• [TASK DETAILS]: Only the line containing "int bits = (shiftL(1,len)) - 1;" and the lines after it, through the end of the data below, are to be returned, each exactly as it stands.

• [THE DATA]:

——————————

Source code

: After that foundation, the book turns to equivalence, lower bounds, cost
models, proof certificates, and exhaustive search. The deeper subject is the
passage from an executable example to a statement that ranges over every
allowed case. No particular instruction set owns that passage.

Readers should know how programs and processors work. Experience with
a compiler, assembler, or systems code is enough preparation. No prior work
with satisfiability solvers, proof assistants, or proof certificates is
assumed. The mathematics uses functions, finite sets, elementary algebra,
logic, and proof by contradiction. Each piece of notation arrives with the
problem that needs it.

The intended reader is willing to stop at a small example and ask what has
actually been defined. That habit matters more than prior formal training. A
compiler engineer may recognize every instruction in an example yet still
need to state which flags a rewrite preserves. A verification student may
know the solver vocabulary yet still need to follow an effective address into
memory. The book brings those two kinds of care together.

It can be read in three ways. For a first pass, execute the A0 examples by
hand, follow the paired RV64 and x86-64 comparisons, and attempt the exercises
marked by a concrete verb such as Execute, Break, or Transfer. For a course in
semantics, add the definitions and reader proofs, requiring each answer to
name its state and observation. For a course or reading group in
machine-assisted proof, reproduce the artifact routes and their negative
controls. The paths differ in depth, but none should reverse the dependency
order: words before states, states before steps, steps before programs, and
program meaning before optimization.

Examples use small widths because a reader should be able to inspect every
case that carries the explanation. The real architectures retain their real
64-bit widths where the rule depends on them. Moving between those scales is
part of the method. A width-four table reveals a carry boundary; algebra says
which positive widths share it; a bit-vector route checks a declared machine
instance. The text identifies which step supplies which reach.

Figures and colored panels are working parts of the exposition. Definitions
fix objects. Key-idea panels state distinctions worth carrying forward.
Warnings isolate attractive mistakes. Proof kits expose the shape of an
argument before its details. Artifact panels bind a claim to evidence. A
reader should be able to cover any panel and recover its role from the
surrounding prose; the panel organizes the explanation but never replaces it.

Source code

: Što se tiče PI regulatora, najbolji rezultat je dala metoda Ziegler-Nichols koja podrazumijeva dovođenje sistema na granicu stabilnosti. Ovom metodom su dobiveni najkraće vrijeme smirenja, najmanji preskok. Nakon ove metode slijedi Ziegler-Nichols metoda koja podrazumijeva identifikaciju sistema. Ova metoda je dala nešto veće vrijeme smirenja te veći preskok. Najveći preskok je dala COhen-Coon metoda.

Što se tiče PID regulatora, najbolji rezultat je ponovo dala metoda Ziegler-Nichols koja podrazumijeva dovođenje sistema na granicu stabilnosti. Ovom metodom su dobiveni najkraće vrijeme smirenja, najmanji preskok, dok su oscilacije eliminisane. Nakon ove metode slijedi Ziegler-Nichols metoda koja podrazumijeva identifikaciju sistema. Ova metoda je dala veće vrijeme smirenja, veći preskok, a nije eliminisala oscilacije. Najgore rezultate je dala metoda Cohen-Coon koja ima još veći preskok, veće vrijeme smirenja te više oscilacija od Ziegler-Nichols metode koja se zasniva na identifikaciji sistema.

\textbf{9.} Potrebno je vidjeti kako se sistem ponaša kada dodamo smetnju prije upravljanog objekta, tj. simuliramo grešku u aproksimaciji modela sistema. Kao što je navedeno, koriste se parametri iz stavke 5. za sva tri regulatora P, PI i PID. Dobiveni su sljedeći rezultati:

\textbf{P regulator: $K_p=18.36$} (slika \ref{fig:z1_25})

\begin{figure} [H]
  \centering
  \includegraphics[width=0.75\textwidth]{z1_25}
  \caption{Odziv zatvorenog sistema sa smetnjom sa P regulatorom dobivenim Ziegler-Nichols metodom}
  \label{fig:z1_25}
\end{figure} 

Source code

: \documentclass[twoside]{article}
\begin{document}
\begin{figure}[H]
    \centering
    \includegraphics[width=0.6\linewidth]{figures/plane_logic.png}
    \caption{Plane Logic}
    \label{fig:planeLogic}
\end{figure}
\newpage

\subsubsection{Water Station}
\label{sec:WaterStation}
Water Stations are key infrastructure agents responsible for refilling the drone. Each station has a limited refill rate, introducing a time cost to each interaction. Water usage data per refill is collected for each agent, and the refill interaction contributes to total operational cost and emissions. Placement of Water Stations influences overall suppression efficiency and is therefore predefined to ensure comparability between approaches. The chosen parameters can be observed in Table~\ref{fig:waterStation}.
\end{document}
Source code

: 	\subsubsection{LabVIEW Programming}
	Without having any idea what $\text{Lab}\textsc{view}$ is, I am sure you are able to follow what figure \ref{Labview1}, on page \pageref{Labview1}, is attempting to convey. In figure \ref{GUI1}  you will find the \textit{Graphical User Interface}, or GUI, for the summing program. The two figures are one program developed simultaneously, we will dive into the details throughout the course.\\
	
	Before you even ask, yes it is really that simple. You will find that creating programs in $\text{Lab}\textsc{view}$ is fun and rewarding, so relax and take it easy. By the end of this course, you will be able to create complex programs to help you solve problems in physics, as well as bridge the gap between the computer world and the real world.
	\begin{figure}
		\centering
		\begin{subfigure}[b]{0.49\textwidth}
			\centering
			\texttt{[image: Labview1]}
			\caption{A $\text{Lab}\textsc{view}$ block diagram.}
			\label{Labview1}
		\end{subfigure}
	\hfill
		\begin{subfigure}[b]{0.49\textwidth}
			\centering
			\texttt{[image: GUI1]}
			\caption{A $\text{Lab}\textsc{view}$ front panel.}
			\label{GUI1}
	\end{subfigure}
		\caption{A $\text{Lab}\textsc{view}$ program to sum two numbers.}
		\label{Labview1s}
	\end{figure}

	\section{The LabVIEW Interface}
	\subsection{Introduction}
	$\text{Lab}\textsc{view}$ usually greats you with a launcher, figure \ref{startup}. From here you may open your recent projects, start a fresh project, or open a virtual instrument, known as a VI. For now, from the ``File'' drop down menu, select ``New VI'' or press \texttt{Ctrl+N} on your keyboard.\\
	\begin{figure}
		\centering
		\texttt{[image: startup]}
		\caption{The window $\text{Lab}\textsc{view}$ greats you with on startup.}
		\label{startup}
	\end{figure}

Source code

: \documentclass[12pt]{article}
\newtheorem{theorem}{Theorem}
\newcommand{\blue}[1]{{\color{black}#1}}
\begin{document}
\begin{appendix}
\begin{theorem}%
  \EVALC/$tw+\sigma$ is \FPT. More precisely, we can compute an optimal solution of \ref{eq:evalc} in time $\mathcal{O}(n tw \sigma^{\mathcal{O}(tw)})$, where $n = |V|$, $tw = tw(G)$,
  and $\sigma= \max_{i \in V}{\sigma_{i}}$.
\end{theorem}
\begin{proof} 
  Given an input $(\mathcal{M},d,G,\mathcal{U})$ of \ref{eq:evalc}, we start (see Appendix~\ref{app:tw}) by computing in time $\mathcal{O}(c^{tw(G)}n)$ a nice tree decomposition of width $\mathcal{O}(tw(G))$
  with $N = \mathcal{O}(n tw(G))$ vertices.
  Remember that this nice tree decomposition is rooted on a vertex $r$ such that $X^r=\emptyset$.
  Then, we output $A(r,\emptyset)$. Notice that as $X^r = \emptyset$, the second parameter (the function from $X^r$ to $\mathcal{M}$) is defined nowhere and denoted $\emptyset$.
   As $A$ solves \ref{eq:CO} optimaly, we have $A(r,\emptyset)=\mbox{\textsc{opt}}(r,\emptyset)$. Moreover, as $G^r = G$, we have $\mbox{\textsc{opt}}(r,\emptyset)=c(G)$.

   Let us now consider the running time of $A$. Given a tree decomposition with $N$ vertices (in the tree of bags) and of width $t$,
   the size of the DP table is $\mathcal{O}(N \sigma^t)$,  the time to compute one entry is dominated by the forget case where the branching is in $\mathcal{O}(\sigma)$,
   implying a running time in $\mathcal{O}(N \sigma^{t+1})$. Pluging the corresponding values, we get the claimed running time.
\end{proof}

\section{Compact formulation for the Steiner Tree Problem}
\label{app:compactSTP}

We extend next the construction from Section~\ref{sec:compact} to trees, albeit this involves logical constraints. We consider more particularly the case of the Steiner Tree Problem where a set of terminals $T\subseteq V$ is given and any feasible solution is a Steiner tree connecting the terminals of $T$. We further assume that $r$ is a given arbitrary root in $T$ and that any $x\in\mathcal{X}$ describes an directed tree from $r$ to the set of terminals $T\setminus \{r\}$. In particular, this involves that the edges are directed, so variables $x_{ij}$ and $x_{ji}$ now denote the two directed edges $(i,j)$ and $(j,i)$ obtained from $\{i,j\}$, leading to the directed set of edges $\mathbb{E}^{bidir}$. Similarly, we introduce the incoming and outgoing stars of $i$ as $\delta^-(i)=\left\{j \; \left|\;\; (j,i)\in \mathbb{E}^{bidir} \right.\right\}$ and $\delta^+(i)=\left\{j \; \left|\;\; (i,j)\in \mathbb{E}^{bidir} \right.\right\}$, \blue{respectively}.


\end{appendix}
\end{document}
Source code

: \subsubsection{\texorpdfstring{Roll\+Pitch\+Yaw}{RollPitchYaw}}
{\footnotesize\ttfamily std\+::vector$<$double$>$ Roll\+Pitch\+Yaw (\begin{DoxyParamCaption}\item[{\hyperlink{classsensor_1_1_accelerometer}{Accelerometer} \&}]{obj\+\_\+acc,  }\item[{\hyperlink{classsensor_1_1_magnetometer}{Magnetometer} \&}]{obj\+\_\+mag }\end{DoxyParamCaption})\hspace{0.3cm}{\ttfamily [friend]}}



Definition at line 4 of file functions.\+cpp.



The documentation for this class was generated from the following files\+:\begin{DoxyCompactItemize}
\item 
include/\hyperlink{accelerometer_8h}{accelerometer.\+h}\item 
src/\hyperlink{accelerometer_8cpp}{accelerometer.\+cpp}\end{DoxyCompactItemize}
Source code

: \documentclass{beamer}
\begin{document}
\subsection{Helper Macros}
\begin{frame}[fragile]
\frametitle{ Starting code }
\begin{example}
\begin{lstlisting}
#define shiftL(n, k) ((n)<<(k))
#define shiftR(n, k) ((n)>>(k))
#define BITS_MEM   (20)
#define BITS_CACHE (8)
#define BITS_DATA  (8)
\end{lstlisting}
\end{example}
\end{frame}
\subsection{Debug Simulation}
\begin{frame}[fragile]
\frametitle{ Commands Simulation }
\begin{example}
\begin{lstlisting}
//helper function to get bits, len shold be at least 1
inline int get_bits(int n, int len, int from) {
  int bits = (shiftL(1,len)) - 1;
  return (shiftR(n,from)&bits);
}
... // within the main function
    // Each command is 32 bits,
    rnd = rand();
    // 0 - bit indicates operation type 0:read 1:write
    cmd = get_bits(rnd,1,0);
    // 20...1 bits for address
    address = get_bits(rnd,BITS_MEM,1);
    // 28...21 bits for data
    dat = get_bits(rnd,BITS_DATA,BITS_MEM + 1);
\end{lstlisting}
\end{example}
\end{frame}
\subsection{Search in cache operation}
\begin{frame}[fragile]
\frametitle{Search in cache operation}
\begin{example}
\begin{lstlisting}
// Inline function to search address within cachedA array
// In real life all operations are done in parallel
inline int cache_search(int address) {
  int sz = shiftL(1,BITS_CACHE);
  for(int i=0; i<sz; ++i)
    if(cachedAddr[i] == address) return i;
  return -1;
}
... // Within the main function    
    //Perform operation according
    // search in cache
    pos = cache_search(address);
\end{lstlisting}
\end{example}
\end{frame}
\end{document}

——————————

• [ANSWER SPACE]:
  int bits = (shiftL(1,len)) - 1;
  return (shiftR(n,from)&bits);
}
... // within the main function
    // Each command is 32 bits,
    rnd = rand();
    // 0 - bit indicates operation type 0:read 1:write
    cmd = get_bits(rnd,1,0);
    // 20...1 bits for address
    address = get_bits(rnd,BITS_MEM,1);
    // 28...21 bits for data
    dat = get_bits(rnd,BITS_DATA,BITS_MEM + 1);
\end{lstlisting}
\end{example}
\end{frame}
\subsection{Search in cache operation}
\begin{frame}[fragile]
\frametitle{Search in cache operation}
\begin{example}
\begin{lstlisting}
// Inline function to search address within cachedA array
// In real life all operations are done in parallel
inline int cache_search(int address) {
  int sz = shiftL(1,BITS_CACHE);
  for(int i=0; i<sz; ++i)
    if(cachedAddr[i] == address) return i;
  return -1;
}
... // Within the main function    
    //Perform operation according
    // search in cache
    pos = cache_search(address);
\end{lstlisting}
\end{example}
\end{frame}
\end{document}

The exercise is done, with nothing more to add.